The answer is the set of lines that include "了解如何使用AEM", copied from the data below.

Stored data entries
*** Begin section ***

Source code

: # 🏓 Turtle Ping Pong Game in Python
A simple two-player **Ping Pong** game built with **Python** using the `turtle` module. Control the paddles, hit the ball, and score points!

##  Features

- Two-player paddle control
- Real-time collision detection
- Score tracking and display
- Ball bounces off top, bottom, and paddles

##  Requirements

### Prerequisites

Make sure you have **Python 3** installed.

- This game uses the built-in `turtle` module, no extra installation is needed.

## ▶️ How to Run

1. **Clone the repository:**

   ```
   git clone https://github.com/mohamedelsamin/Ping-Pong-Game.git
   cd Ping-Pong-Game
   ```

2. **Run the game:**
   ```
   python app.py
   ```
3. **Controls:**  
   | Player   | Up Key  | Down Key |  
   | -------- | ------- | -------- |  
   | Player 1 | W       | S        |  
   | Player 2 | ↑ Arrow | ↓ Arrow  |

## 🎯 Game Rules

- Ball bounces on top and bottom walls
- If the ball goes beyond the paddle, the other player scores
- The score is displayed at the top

*** End section ***
*** Begin section ***

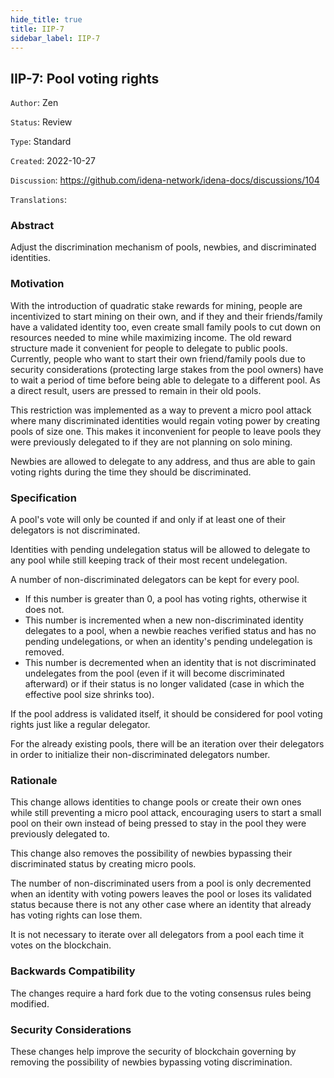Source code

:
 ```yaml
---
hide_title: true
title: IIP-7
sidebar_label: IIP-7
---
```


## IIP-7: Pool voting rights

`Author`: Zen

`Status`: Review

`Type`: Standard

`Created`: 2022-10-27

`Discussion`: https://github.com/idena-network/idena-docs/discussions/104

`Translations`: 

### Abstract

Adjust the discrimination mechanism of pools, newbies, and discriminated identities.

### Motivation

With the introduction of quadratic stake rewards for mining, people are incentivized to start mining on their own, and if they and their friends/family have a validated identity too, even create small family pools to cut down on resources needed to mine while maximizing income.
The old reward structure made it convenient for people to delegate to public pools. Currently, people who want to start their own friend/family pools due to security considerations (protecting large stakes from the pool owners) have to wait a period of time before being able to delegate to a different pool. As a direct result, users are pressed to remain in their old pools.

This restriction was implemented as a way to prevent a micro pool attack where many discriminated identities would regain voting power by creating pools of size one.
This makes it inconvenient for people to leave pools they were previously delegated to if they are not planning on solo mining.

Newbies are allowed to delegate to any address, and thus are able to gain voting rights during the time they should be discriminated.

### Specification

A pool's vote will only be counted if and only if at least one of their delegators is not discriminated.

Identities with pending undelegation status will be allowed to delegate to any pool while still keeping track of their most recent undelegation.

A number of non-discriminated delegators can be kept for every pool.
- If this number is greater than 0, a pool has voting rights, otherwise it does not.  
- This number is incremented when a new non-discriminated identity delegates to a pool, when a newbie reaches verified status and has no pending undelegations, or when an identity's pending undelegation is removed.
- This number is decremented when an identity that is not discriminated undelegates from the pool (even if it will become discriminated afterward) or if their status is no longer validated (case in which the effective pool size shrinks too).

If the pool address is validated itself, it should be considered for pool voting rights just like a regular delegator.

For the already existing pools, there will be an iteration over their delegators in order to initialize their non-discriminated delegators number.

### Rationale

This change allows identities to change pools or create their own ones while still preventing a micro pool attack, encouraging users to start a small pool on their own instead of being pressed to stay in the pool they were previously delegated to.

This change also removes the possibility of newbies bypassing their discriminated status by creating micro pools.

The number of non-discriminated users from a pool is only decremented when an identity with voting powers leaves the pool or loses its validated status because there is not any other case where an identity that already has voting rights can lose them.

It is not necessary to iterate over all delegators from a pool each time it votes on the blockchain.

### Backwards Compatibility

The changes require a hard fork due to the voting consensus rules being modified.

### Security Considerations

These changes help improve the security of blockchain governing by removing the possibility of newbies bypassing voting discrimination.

*** End section ***
*** Begin section ***

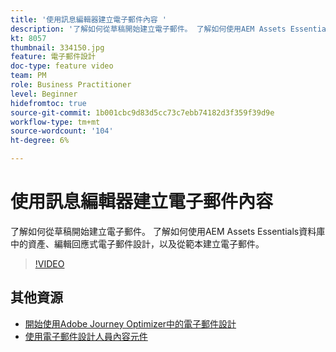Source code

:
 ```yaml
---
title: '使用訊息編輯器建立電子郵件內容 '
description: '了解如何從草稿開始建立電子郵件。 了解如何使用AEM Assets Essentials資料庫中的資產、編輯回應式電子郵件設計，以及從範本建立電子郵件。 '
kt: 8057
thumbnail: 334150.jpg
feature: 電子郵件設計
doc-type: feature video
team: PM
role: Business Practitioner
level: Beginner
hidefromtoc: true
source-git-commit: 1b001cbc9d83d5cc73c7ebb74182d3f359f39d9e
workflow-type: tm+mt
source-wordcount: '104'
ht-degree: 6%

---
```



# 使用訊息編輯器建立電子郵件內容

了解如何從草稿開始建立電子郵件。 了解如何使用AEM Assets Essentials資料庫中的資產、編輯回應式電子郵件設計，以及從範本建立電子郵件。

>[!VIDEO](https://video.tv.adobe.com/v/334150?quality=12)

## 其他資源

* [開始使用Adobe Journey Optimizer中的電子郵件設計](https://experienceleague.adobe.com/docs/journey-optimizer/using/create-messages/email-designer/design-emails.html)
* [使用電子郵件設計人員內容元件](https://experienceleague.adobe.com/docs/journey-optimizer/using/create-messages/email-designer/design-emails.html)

*** End section ***

[Expected answer]
description: '了解如何從草稿開始建立電子郵件。 了解如何使用AEM Assets Essentials資料庫中的資產、編輯回應式電子郵件設計，以及從範本建立電子郵件。 '
了解如何從草稿開始建立電子郵件。 了解如何使用AEM Assets Essentials資料庫中的資產、編輯回應式電子郵件設計，以及從範本建立電子郵件。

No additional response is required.